Assigned task:
Return an exact copy of the data, starting at its first line and ending at the line that contains "卡塔尔人均GDP世界最高", minus any pictures.

Provided information:
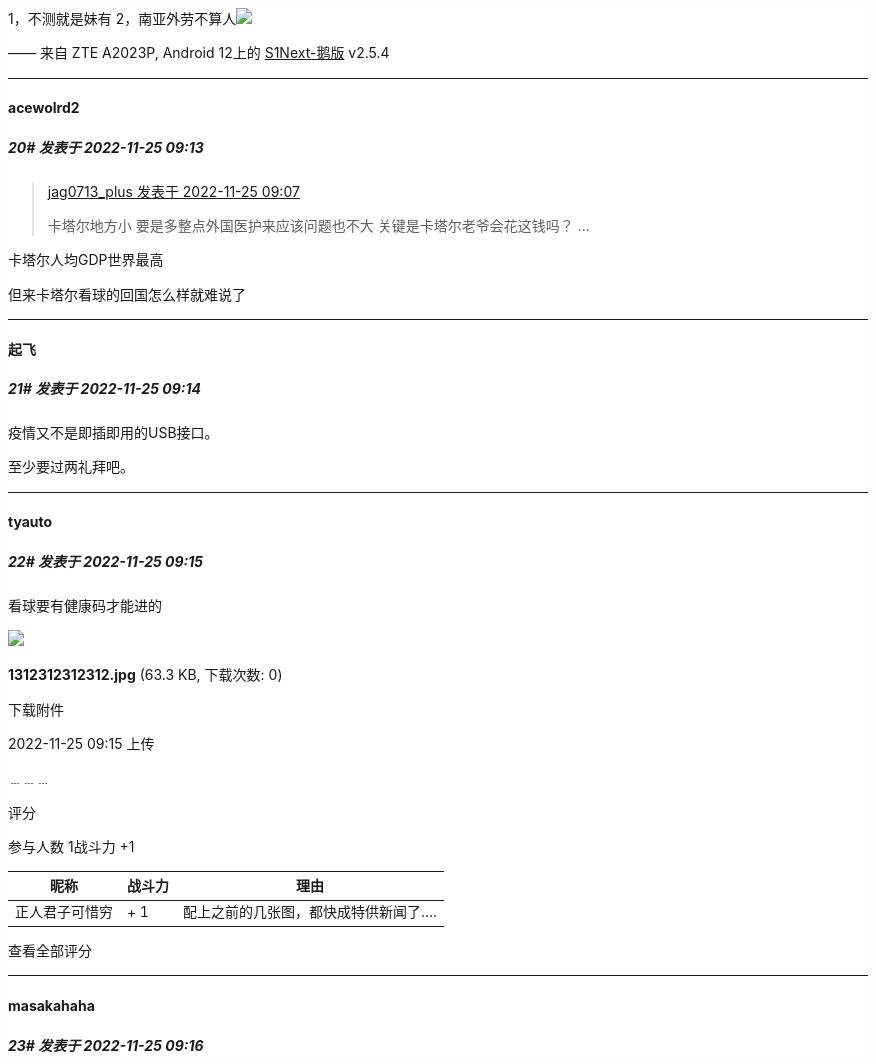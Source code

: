 1，不测就是妹有
2，南亚外劳不算人<img src="https://static.saraba1st.com/image/smiley/face2017/053.png" referrerpolicy="no-referrer">

—— 来自 ZTE A2023P, Android 12上的 [S1Next-鹅版](https://github.com/ykrank/S1-Next/releases) v2.5.4

*****

####  acewolrd2  
##### 20#       发表于 2022-11-25 09:13

<blockquote><a href="httphttps://bbs.saraba1st.com/2b/forum.php?mod=redirect&amp;goto=findpost&amp;pid=58602548&amp;ptid=2106804" target="_blank">jag0713_plus 发表于 2022-11-25 09:07</a>

卡塔尔地方小 要是多整点外国医护来应该问题也不大 关键是卡塔尔老爷会花这钱吗？ ...</blockquote>
卡塔尔人均GDP世界最高

但来卡塔尔看球的回国怎么样就难说了

*****

####  起飞  
##### 21#       发表于 2022-11-25 09:14

疫情又不是即插即用的USB接口。

至少要过两礼拜吧。

*****

####  tyauto  
##### 22#       发表于 2022-11-25 09:15

看球要有健康码才能进的

<img src="https://img.saraba1st.com/forum/202211/25/091513vkgj8bbjykbyb0kk.jpg" referrerpolicy="no-referrer">

<strong>1312312312312.jpg</strong> (63.3 KB, 下载次数: 0)

下载附件

2022-11-25 09:15 上传

﹍﹍﹍

评分

 参与人数 1战斗力 +1

|昵称|战斗力|理由|
|----|---|---|
| 正人君子可惜穷| + 1|配上之前的几张图，都快成特供新闻了….|

查看全部评分

*****

####  masakahaha  
##### 23#       发表于 2022-11-25 09:16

Problem solution:
Source code

: 1，不测就是妹有
2，南亚外劳不算人<img src="https://static.saraba1st.com/image/smiley/face2017/053.png" referrerpolicy="no-referrer">

—— 来自 ZTE A2023P, Android 12上的 [S1Next-鹅版](https://github.com/ykrank/S1-Next/releases) v2.5.4

*****

####  acewolrd2  
##### 20#       发表于 2022-11-25 09:13

<blockquote><a href="httphttps://bbs.saraba1st.com/2b/forum.php?mod=redirect&amp;goto=findpost&amp;pid=58602548&amp;ptid=2106804" target="_blank">jag0713_plus 发表于 2022-11-25 09:07</a>

卡塔尔地方小 要是多整点外国医护来应该问题也不大 关键是卡塔尔老爷会花这钱吗？ ...</blockquote>
卡塔尔人均GDP世界最高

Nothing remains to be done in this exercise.